Aim of the exercise. Which lines below include "classes"? Copy them all.

(Collected data)

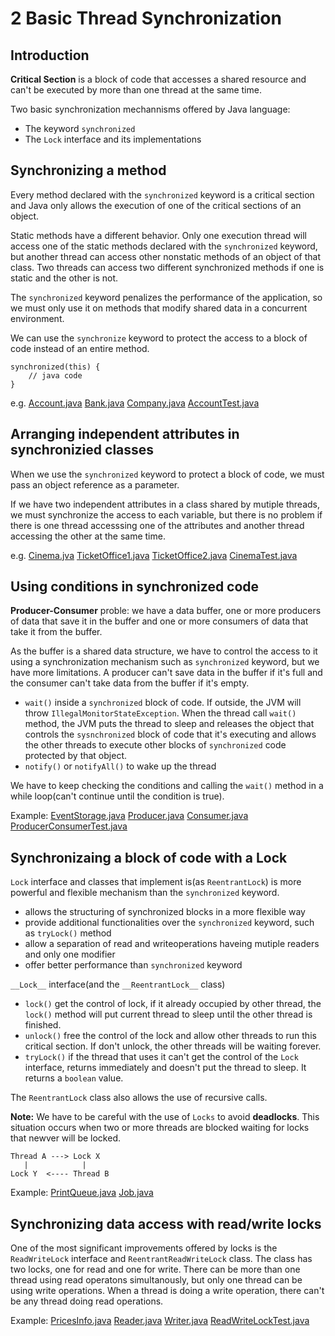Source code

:# 2 Basic Thread Synchronization

## Introduction

__Critical Section__ is a block of code that accesses a shared resource and can't be executed by more than one thread at the same time.

Two basic synchronization mechannisms offered by Java language:

* The keyword `synchronized`
* The `Lock` interface and its implementations

## Synchronizing a method

Every method declared with the `synchronized` keyword is a critical section and Java only allows the execution of one of the critical sections of an object.

Static methods have a different behavior.
Only one execution thread will access one of the static methods declared with the `synchronized` keyword, but another thread can access other nonstatic methods of an object of that class. Two threads can access two different synchronized methods if one is static and the other is not.

The `synchronized` keyword penalizes the performance of the application, so we must only use it on methods that modify shared data in a concurrent environment.

We can use the `synchronize` keyword to protect the access to a block of code instead of an entire method.

    synchronized(this) {
        // java code
    }

e.g. [Account.java](Account.java) [Bank.java](Bank.java) [Company.java](Company.java) [AccountTest.java](AccountTest.java)


## Arranging independent attributes in synchronizied classes

When we use the `synchronized` keyword to protect a block of code, we must pass an object reference as a parameter.

If we have two independent attributes in a class shared by mutiple threads, we must synchronize the access to each variable, but there is no problem if there is one thread accesssing one of the attributes and another thread accessing the other at the same time.

e.g. [Cinema.jva](Cinema.jva) [TicketOffice1.java](TicketOffice1.jva) [TicketOffice2.java](TicketOffice2.java) [CinemaTest.java](CinemaTest.java)


## Using conditions in synchronized code

__Producer-Consumer__ proble: we have a data buffer, one or more producers of data that save it in the buffer and one or more consumers of data that take it from the buffer.

As the buffer is a shared data structure, we have to control the access to it using a synchronization mechanism such as `synchronized` keyword, but we have more limitations.
A producer can't save data in the buffer if it's full and the consumer can't take data from the buffer if it's empty.

* `wait()` inside a `synchronized` block of code. If outside, the JVM will throw `IllegalMonitorStateException`. When the thread call `wait()` method, the JVM puts the thread to sleep and releases the object that controls the `sysnchronized` block of code that it's executing and allows the other threads to execute other blocks of `synchronized` code protected by that object.
* `notify()` or `notifyAll()` to wake up the thread

We have to keep checking the conditions and calling the `wait()` method in a while loop(can't continue until the condition is true).

Example: [EventStorage.java](EventStorage.java) [Producer.java](Producer.java) [Consumer.java](Consumer.java) [ProducerConsumerTest.java](ProducerConsumer.java)


## Synchronizaing a block of code with a Lock

`Lock` interface and classes that implement is(as `ReentrantLock`) is more powerful and flexible mechanism than the `synchronized` keyword.

* allows the structuring of synchronized blocks in a more flexible way
* provide additional functionalities over the `synchronized` keyword, such as `tryLock()` method
* allow a separation of read and writeoperations haveing mutiple readers and only one modifier
* offer better performance than `synchronized` keyword

`__Lock__` interface(and the `__ReentrantLock__` class)

* `lock()` get the control of lock, if it already occupied by other thread, the `lock()` method will put current thread to sleep until the other thread is finished.
* `unlock()` free the control of the lock and allow other threads to run this critical section. If don't unlock, the other threads will be waiting forever.
* `tryLock()` if the thread that uses it can't get the control of the `Lock` interface, returns immediately and doesn't put the thread to sleep. It returns a `boolean` value.

The `ReentrantLock` class also allows the use of recursive calls.

__Note:__ We have to be careful with the use of `Locks` to avoid __deadlocks__. This situation occurs when two or more threads are blocked waiting for locks that newver will be locked.

    Thread A ---> Lock X
       |            |
    Lock Y  <---- Thread B

Example: [PrintQueue.java](PrintQueue.java) [Job.java](Job.java)


## Synchronizing data access with read/write locks

One of the most significant improvements offered by locks is the `ReadWriteLock` interface and `ReentrantReadWriteLock` class.
The class has two locks, one for read and one for write. There can be more than one thread using read operatons simultanously, but only one thread can be using write operations. When a thread is doing a write operation, there can't be any thread doing read operations.

Example: [PricesInfo.java](PricesInfo.java) [Reader.java](Reader.java) [Writer.java](Writer.java) [ReadWriteLockTest.java](ReadWriteLockTest.java)
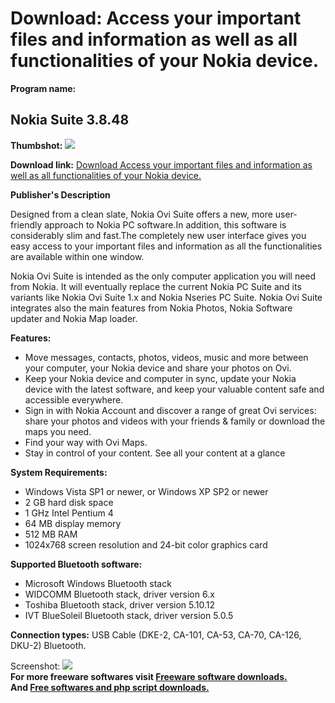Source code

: # Download: Access your important files and information as well as all functionalities of your Nokia device.

**Program name:**

## Nokia Suite 3.8.48

  
**Thumbshot:** ![](http://www.freewarefiles.com/screenshot/nokiaovisuite_md.jpg)   
  
**Download link:** [Download Access your important files and information as well as all functionalities of your Nokia device.](http://freesoftwares.boysofts.com/Nokia-Ovi-Suite_program_53114.html)  
  


**Publisher's Description**  
  


Designed from a clean slate, Nokia Ovi Suite offers a new, more user-friendly approach to Nokia PC software.In addition, this software is considerably slim and fast.The completely new user interface gives you easy access to your important files and information as all the functionalities are available within one window. 

Nokia Ovi Suite is intended as the only computer application you will need from Nokia. It will eventually replace the current Nokia PC Suite and its variants like Nokia Ovi Suite 1.x and Nokia Nseries PC Suite. Nokia Ovi Suite integrates also the main features from Nokia Photos, Nokia Software updater and Nokia Map loader.

**Features:**

  * Move messages, contacts, photos, videos, music and more between your computer, your Nokia device and share your photos on Ovi. 
  * Keep your Nokia device and computer in sync, update your Nokia device with the latest software, and keep your valuable content safe and accessible everywhere. 
  * Sign in with Nokia Account and discover a range of great Ovi services: share your photos and videos with your friends & family or download the maps you need. 
  * Find your way with Ovi Maps. 
  * Stay in control of your content. See all your content at a glance 

**System Requirements:**

  * Windows Vista SP1 or newer, or Windows XP SP2 or newer 
  * 2 GB hard disk space 
  * 1 GHz Intel Pentium 4 
  * 64 MB display memory 
  * 512 MB RAM 
  * 1024x768 screen resolution and 24-bit color graphics card 

**Supported Bluetooth software:**

  * Microsoft Windows Bluetooth stack 
  * WIDCOMM Bluetooth stack, driver version 6.x 
  * Toshiba Bluetooth stack, driver version 5.10.12 
  * IVT BlueSoleil Bluetooth stack, driver version 5.0.5 

**Connection types:** USB Cable (DKE-2, CA-101, CA-53, CA-70, CA-126, DKU-2) Bluetooth.

  
  
Screenshot: ![](http://www.freewarefiles.com/screenshot/nokiaovisuite.jpg)   
**For more freeware softwares visit [Freeware software downloads.](http://freesoftwares.boysofts.com/)**   
**And [Free softwares and php script downloads.](http://www.boysofts.com/)**
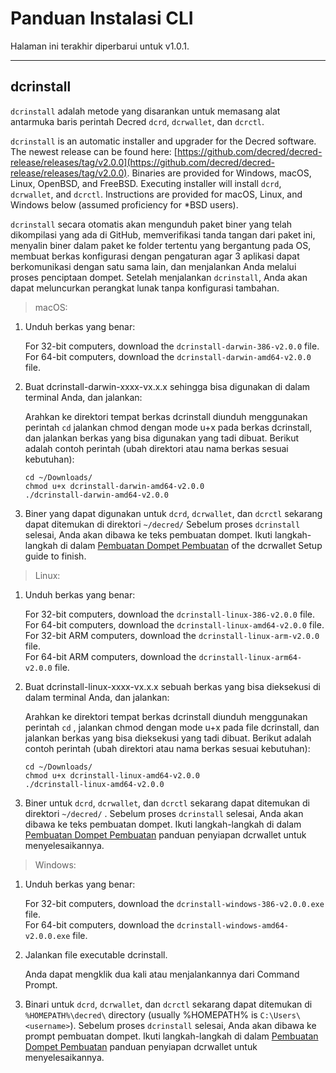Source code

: # Panduan Instalasi CLI  

Halaman ini terakhir diperbarui untuk v1.0.1.

---

## dcrinstall 

`dcrinstall` adalah metode yang disarankan untuk memasang alat antarmuka baris perintah Decred `dcrd`, `dcrwallet`, dan `dcrctl`.

`dcrinstall` is an automatic installer and upgrader for the Decred software. The newest release can be found here: [https://github.com/decred/decred-release/releases/tag/v2.0.0](https://github.com/decred/decred-release/releases/tag/v2.0.0). Binaries are provided for Windows, macOS, Linux, OpenBSD, and FreeBSD. Executing installer will install `dcrd`, `dcrwallet`, and `dcrctl`. Instructions are provided for macOS, Linux, and Windows below (assumed proficiency for *BSD users).

`dcrinstall` secara otomatis akan mengunduh paket biner yang telah dikompilasi yang ada di GitHub, memverifikasi tanda tangan dari paket ini, menyalin biner dalam paket ke folder tertentu yang bergantung pada OS, membuat berkas konfigurasi dengan pengaturan agar 3 aplikasi dapat berkomunikasi dengan satu sama lain, dan menjalankan Anda melalui proses penciptaan dompet. Setelah menjalankan `dcrinstall`, Anda akan dapat meluncurkan perangkat lunak tanpa konfigurasi tambahan.

> macOS:

1. Unduh berkas yang benar:

    For 32-bit computers, download the `dcrinstall-darwin-386-v2.0.0` file. <br />
    For 64-bit computers, download the `dcrinstall-darwin-amd64-v2.0.0` file.

2. Buat dcrinstall-darwin-xxxx-vx.x.x sehingga bisa digunakan di dalam terminal Anda, dan jalankan:

    Arahkan ke direktori tempat berkas dcrinstall diunduh menggunakan perintah `cd` jalankan chmod dengan mode u+x pada berkas dcrinstall, dan jalankan berkas yang bisa digunakan yang tadi dibuat. Berikut adalah contoh perintah (ubah direktori atau nama berkas sesuai kebutuhan):
    
    `cd ~/Downloads/` <br />
    `chmod u+x dcrinstall-darwin-amd64-v2.0.0` <br />
    `./dcrinstall-darwin-amd64-v2.0.0`
    
3. Biner yang dapat digunakan untuk `dcrd`, `dcrwallet`, dan `dcrctl` sekarang dapat ditemukan di direktori `~/decred/` Sebelum proses `dcrinstall` selesai, Anda akan dibawa ke teks pembuatan dompet. Ikuti langkah-langkah di dalam [Pembuatan Dompet Pembuatan](/getting-started/user-guides/dcrwallet-setup.md#wallet-creation-walkthrough) of the dcrwallet Setup guide to finish.

> Linux:

1. Unduh berkas yang benar:

    For 32-bit computers, download the `dcrinstall-linux-386-v2.0.0` file. <br />
    For 64-bit computers, download the `dcrinstall-linux-amd64-v2.0.0` file. <br />
    For 32-bit ARM computers, download the `dcrinstall-linux-arm-v2.0.0` file. <br />
    For 64-bit ARM computers, download the `dcrinstall-linux-arm64-v2.0.0` file.

2. Buat dcrinstall-linux-xxxx-vx.x.x sebuah berkas yang bisa dieksekusi di dalam terminal Anda, dan jalankan:

    Arahkan ke direktori tempat berkas dcrinstall diunduh menggunakan perintah `cd` , jalankan chmod dengan mode u+x pada file dcrinstall, dan jalankan berkas yang bisa dieksekusi yang tadi dibuat. Berikut adalah contoh perintah (ubah direktori atau nama berkas sesuai kebutuhan):
    
    `cd ~/Downloads/` <br />
    `chmod u+x dcrinstall-linux-amd64-v2.0.0` <br />
    `./dcrinstall-linux-amd64-v2.0.0`
    
3. Biner untuk `dcrd`, `dcrwallet`, dan `dcrctl` sekarang dapat ditemukan di direktori `~/decred/` . Sebelum proses `dcrinstall` selesai, Anda akan dibawa ke teks pembuatan dompet. Ikuti langkah-langkah di dalam [Pembuatan Dompet Pembuatan](/getting-started/user-guides/dcrwallet-setup.md#wallet-creation-walkthrough) panduan penyiapan dcrwallet untuk menyelesaikannya.

> Windows:

1. Unduh berkas yang benar:

    For 32-bit computers, download the `dcrinstall-windows-386-v2.0.0.exe` file. <br />
    For 64-bit computers, download the `dcrinstall-windows-amd64-v2.0.0.exe` file. <br />

2.  Jalankan file executable dcrinstall.

    Anda dapat mengklik dua kali atau menjalankannya dari Command Prompt. 
    
3. Binari untuk `dcrd`, `dcrwallet`, dan `dcrctl` sekarang dapat ditemukan di `%HOMEPATH%\decred\` directory (usually %HOMEPATH% is `C:\Users\<username>`). Sebelum proses `dcrinstall` selesai, Anda akan dibawa ke prompt pembuatan dompet. Ikuti langkah-langkah di dalam [Pembuatan Dompet Pembuatan](/getting-started/user-guides/dcrwallet-setup.md#wallet-creation-walkthrough) panduan penyiapan dcrwallet untuk menyelesaikannya.
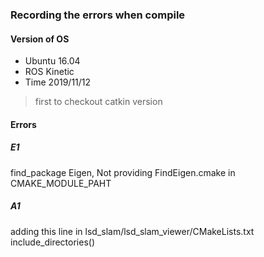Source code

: ### Recording the errors when compile
#### Version of OS
- Ubuntu 16.04 
- ROS Kinetic
- Time 2019/11/12

> first to checkout catkin version

#### Errors
##### E1
find_package Eigen, Not providing FindEigen.cmake in CMAKE_MODULE_PAHT
##### A1
adding this line in lsd_slam/lsd_slam_viewer/CMakeLists.txt
include_directories()

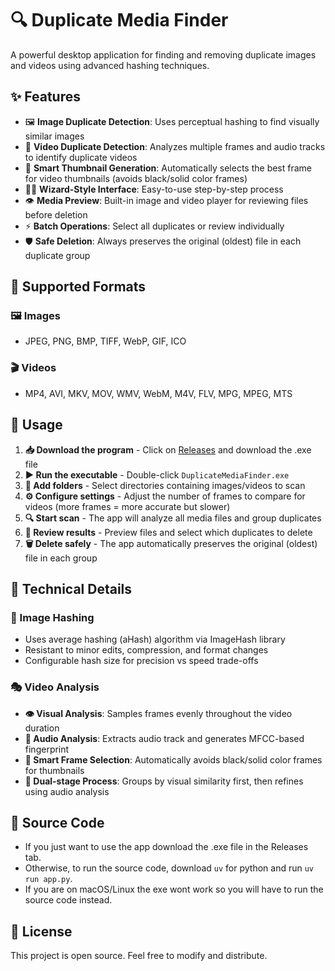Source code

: # 🔍 Duplicate Media Finder

A powerful desktop application for finding and removing duplicate images and videos using advanced hashing techniques.

## ✨ Features

- 🖼️ **Image Duplicate Detection**: Uses perceptual hashing to find visually similar images
- 🎥 **Video Duplicate Detection**: Analyzes multiple frames and audio tracks to identify duplicate videos
- 🎯 **Smart Thumbnail Generation**: Automatically selects the best frame for video thumbnails (avoids black/solid color frames)
- 🧙‍♂️ **Wizard-Style Interface**: Easy-to-use step-by-step process
- 👁️ **Media Preview**: Built-in image and video player for reviewing files before deletion
- ⚡ **Batch Operations**: Select all duplicates or review individually
- 🛡️ **Safe Deletion**: Always preserves the original (oldest) file in each duplicate group

## 📁 Supported Formats

### 🖼️ Images
- JPEG, PNG, BMP, TIFF, WebP, GIF, ICO

### 🎬 Videos  
- MP4, AVI, MKV, MOV, WMV, WebM, M4V, FLV, MPG, MPEG, MTS

## 🚀 Usage

1. **📥 Download the program** - Click on [Releases](https://github.com/musairul/Duplicate-Media-Finder/releases) and download the .exe file
2. **▶️ Run the executable** - Double-click `DuplicateMediaFinder.exe`
3. **📂 Add folders** - Select directories containing images/videos to scan
4. **⚙️ Configure settings** - Adjust the number of frames to compare for videos (more frames = more accurate but slower)
5. **🔍 Start scan** - The app will analyze all media files and group duplicates
6. **👀 Review results** - Preview files and select which duplicates to delete
7. **🗑️ Delete safely** - The app automatically preserves the original (oldest) file in each group

## 🔧 Technical Details

### 🧮 Image Hashing
- Uses average hashing (aHash) algorithm via ImageHash library
- Resistant to minor edits, compression, and format changes
- Configurable hash size for precision vs speed trade-offs

### 🎭 Video Analysis
- **👁️ Visual Analysis**: Samples frames evenly throughout the video duration
- **🎵 Audio Analysis**: Extracts audio track and generates MFCC-based fingerprint
- **🎯 Smart Frame Selection**: Automatically avoids black/solid color frames for thumbnails
- **🔄 Dual-stage Process**: Groups by visual similarity first, then refines using audio analysis

## 👾 Source Code

- If you just want to use the app download the .exe file in the Releases tab. 
- Otherwise, to run the source code, download `uv` for python and run `uv run app.py`. 
- If you are on macOS/Linux the exe wont work so you will have to run the source code instead.

## 📄 License

This project is open source. Feel free to modify and distribute.
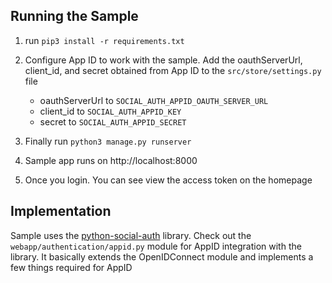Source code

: ## Running the Sample

1. run `pip3 install -r requirements.txt`
2. Configure App ID to work with the sample. Add the oauthServerUrl, client_id, and secret obtained from App ID to the `src/store/settings.py` file 
    - oauthServerUrl to `SOCIAL_AUTH_APPID_OAUTH_SERVER_URL` 
    - client_id to `SOCIAL_AUTH_APPID_KEY` 
    - secret to `SOCIAL_AUTH_APPID_SECRET`

3. Finally run `python3 manage.py runserver`
4. Sample app runs on http://localhost:8000
5. Once you login. You can see view the access token on the homepage


## Implementation 
Sample uses the [python-social-auth](https://python-social-auth.readthedocs.io/en/latest/) library.
Check out the `webapp/authentication/appid.py` module for AppID integration with the library. It basically extends the 
OpenIDConnect module and implements a few things required for AppID


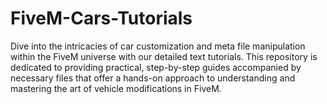 # FiveM-Cars-Tutorials
Dive into the intricacies of car customization and meta file manipulation within the FiveM universe with our detailed text tutorials. This repository is dedicated to providing practical, step-by-step guides accompanied by necessary files that offer a hands-on approach to understanding and mastering the art of vehicle modifications in FiveM.
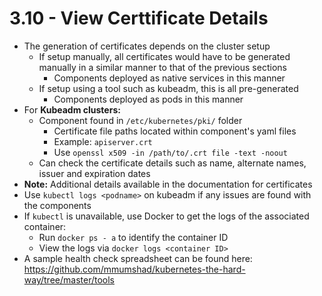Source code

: # 3.10 - View Certtificate Details

- The generation of certificates depends on the cluster setup
  - If setup manually, all certificates would have to be generated manually in a similar manner to that of the previous sections
    - Components deployed as native services in this manner
  - If setup using a tool such as kubeadm, this is all pre-generated
    - Components deployed as pods in this manner
- For **Kubeadm clusters:**
  - Component found in `/etc/kubernetes/pki/` folder
    - Certificate file paths located within component's yaml files
    - Example: `apiserver.crt`
    - Use `openssl x509 -in /path/to/.crt file -text -noout`
  - Can check the certificate details such as name, alternate names, issuer and expiration dates
- **Note:** Additional details available in the documentation for certificates
- Use `kubectl logs <podname>` on kubeadm if any issues are found with the components
- If `kubectl` is unavailable, use Docker to get the logs of the associated container:
  - Run `docker ps - a` to identify the container ID
  - View the logs via `docker logs <container ID>`
- A sample health check spreadsheet can be found here:
https://github.com/mmumshad/kubernetes-the-hard-way/tree/master/tools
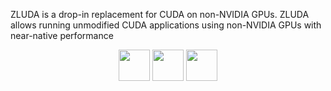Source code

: ZLUDA is a drop-in replacement for CUDA on non-NVIDIA GPUs. ZLUDA allows running unmodified CUDA applications using non-NVIDIA GPUs with near-native performance

<div align="center">

[<img src="https://img.shields.io/badge/docs-green?style=for-the-badge&logo=readthedocs&logoColor=white" height="50">](https://discord.gg/sg6BNzXuc7) [<img src="https://img.shields.io/badge/Discord-%235865F2.svg?style=for-the-badge&logo=discord&logoColor=white" height="50">](https://discord.gg/sg6BNzXuc7) [<img src="https://img.shields.io/badge/news-red?style=for-the-badge&logo=book&logoColor=white" height="50">](https://discord.gg/sg6BNzXuc7)

<div/>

Output below.
## Arranging independent attributes in synchronizied classes
`Lock` interface and classes that implement is(as `ReentrantLock`) is more powerful and flexible mechanism than the `synchronized` keyword.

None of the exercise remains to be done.